Momix: l’arte dell’alchimia e l’alchimia dell’arte

[rating=5] “Lo spettatore, dovrebbe non poter mai raccontare ciò che ha udito, ciò da cui è stato posseduto nel suo abbandono a teatro”.

Mi viene in mente questo pensiero di Carmelo Bene per sintetizzare la difficoltà di chi scrive nell’analizzare lo spettacolo dei Momix, un’esperienza totalizzante che sfugge alle definizioni.

Alchemy è un viaggio fantastico e surreale alla ri-scoperta dei quattro elementi. Il coreografo Moses Pendleton, fondatore della compagnia americana gioca con la materia esaltandone la straordinarietà e sottolineando il suo credo: la sua Bibbia è la Natura.

La brochure di sala elenca le musiche, non è un caso, hanno un ruolo di prim’ordine e contribuiscono ad immerge lo spettatore in una dimensione onirica, si tratta di “Epic Music” e musica da film (Morricone è l’autore che compare più spesso). C’è anche un elenco di citazioni che aiutano a trovare chiavi di lettura a quello che si vede e si ode. Mi colpisce quella di Isaac Newton:

Il mutamento dei corpi in luce e della luce nei corpi è strettamente conforme al corso della natura, che sembra prediligere la trasformazione”

Le “illusioni” dei Momix sono create soprattutto attraverso la luce.
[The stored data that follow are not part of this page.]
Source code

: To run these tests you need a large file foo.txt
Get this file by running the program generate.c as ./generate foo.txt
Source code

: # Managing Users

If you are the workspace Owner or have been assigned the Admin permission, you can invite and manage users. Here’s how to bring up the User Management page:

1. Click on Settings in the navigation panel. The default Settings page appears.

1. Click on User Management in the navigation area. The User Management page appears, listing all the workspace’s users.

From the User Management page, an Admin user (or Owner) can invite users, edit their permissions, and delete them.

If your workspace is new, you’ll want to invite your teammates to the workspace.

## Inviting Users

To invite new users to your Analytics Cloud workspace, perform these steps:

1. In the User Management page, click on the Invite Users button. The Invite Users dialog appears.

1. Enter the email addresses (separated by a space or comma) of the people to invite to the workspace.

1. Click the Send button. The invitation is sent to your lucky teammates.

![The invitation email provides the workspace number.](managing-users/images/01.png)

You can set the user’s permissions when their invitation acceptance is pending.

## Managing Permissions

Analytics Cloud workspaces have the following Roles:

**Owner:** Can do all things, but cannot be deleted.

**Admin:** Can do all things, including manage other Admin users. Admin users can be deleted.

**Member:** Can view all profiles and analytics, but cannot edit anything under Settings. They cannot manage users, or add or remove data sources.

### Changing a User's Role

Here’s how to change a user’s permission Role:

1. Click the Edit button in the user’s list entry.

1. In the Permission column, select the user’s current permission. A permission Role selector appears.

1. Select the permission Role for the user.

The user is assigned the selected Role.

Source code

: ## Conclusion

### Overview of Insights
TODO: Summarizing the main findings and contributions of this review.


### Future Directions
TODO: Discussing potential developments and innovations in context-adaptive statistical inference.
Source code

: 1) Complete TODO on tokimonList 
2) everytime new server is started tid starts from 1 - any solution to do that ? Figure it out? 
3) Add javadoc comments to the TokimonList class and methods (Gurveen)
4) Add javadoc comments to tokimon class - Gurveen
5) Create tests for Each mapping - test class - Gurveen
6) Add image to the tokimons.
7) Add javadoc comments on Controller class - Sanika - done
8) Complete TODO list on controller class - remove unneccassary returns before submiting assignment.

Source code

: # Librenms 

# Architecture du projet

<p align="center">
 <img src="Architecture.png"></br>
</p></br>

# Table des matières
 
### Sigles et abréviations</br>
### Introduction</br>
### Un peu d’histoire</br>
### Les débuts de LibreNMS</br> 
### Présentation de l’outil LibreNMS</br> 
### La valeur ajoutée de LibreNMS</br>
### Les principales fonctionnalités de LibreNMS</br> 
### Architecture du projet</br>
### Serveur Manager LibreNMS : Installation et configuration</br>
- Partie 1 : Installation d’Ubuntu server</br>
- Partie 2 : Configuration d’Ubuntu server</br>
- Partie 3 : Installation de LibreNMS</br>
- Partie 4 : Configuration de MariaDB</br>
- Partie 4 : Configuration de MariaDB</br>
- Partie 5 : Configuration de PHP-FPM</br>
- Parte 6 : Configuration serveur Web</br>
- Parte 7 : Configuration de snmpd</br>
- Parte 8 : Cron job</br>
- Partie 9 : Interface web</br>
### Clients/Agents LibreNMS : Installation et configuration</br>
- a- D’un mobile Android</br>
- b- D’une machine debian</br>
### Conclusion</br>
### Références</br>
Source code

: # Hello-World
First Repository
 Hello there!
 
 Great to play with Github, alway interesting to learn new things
Intervenendo su di essa i danzatori riescono a ingigantirsi o scomparire, fondersi o raddoppiarsi. La luce e il suo doppio, l’oscurità, regalano effetti ottici di forte impatto emotivo con figure ed oggetti che fluttuano incuranti della gravità.

Le tecniche adottate per gli effetti scenici sono sapientemente mutuate da diversi mondi teatrali, c’è del kabuki con uomini vestiti di nero che muovono oggetti fluorescenti, ci sono i dervisci roteanti, acrobazie aeree e proiezioni in 3D. Anche i costumi contribuiscono a straordinari effetti prospettici, pannelli mobili si rivelano animati dall’interno e si trasformano in piramidi, tute spigolose ingannano gli occhi e tessuti esaltano la bellezza del corpo.

Alchemy- Momix_ph Max Pucciarello

Moses Pendleton da vero alchimista combina gli elementi carpendone le forze intrinseche in una lega di danza contemporanea e illusionismo, antico e moderno. I dieci danzatori, malleabile materia nelle mani di un potente demiurgo, si trasformano in aria, acqua, terra e fuoco, si intrecciano in forme, colori, luci procedendo con fluidità da un elemento all’altro, offrendosi in immagini che restano impresse.

Si gioca con le altezze e le direzioni, ciò che sembrerebbe pesante risulta leggero, il vuoto è pieno, ciò che concavo è convesso. I corpi si sdoppiano e l’immagine si moltiplica con uno spiazzante gioco di specchi.

Il pubblico, numerosissimo, apprezza gli inganni il corto circuito dei sensi e tributa un meritato successo. Alchemy rispetta ciò che il titolo immediatamente suggerisce: una magia alla quale volentieri ci si abbandona.